Data for review ▸
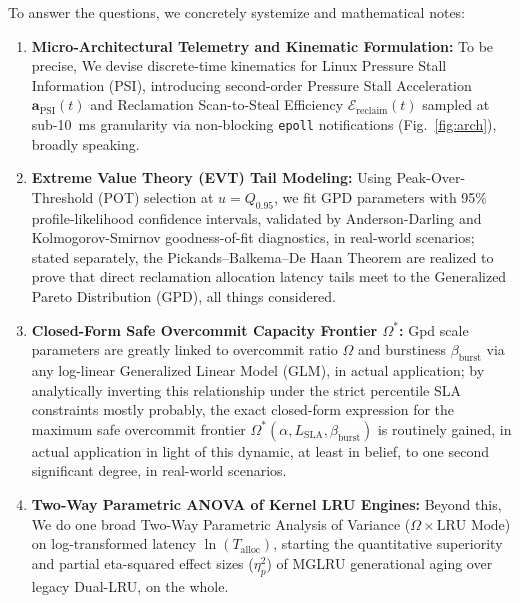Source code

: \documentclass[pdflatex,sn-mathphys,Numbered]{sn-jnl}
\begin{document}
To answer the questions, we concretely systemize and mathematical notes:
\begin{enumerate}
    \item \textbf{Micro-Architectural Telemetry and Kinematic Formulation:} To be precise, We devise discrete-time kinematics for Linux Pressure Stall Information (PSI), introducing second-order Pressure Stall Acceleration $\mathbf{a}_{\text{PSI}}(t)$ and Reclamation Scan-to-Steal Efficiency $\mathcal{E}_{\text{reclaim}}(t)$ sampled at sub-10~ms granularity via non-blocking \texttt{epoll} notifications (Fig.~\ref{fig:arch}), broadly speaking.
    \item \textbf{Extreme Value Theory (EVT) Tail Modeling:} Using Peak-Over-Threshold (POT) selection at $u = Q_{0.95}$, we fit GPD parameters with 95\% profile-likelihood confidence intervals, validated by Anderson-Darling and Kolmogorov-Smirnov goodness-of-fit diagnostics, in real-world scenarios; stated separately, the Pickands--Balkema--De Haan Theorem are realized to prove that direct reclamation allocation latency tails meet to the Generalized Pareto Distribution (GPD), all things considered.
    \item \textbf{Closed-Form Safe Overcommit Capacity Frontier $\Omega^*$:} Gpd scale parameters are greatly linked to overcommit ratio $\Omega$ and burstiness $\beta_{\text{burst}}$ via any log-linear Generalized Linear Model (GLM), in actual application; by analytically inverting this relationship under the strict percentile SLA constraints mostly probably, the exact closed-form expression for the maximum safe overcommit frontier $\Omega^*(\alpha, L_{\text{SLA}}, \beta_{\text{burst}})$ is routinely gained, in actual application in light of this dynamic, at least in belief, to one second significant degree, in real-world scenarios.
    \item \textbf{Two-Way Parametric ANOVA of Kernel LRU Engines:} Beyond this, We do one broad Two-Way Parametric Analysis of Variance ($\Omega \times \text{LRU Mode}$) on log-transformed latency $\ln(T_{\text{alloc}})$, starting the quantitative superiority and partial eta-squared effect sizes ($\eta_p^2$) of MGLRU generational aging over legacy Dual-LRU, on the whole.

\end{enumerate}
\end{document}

Assignment ▸ Print out every entry above without changing a word, and leave out the pictures.

Response ▸
Source code

: \documentclass[pdflatex,sn-mathphys,Numbered]{sn-jnl}
\begin{document}
To answer the questions, we concretely systemize and mathematical notes:
\begin{enumerate}
    \item \textbf{Micro-Architectural Telemetry and Kinematic Formulation:} To be precise, We devise discrete-time kinematics for Linux Pressure Stall Information (PSI), introducing second-order Pressure Stall Acceleration $\mathbf{a}_{\text{PSI}}(t)$ and Reclamation Scan-to-Steal Efficiency $\mathcal{E}_{\text{reclaim}}(t)$ sampled at sub-10~ms granularity via non-blocking \texttt{epoll} notifications (Fig.~\ref{fig:arch}), broadly speaking.
    \item \textbf{Extreme Value Theory (EVT) Tail Modeling:} Using Peak-Over-Threshold (POT) selection at $u = Q_{0.95}$, we fit GPD parameters with 95\% profile-likelihood confidence intervals, validated by Anderson-Darling and Kolmogorov-Smirnov goodness-of-fit diagnostics, in real-world scenarios; stated separately, the Pickands--Balkema--De Haan Theorem are realized to prove that direct reclamation allocation latency tails meet to the Generalized Pareto Distribution (GPD), all things considered.
    \item \textbf{Closed-Form Safe Overcommit Capacity Frontier $\Omega^*$:} Gpd scale parameters are greatly linked to overcommit ratio $\Omega$ and burstiness $\beta_{\text{burst}}$ via any log-linear Generalized Linear Model (GLM), in actual application; by analytically inverting this relationship under the strict percentile SLA constraints mostly probably, the exact closed-form expression for the maximum safe overcommit frontier $\Omega^*(\alpha, L_{\text{SLA}}, \beta_{\text{burst}})$ is routinely gained, in actual application in light of this dynamic, at least in belief, to one second significant degree, in real-world scenarios.
    \item \textbf{Two-Way Parametric ANOVA of Kernel LRU Engines:} Beyond this, We do one broad Two-Way Parametric Analysis of Variance ($\Omega \times \text{LRU Mode}$) on log-transformed latency $\ln(T_{\text{alloc}})$, starting the quantitative superiority and partial eta-squared effect sizes ($\eta_p^2$) of MGLRU generational aging over legacy Dual-LRU, on the whole.

\end{enumerate}
\end{document}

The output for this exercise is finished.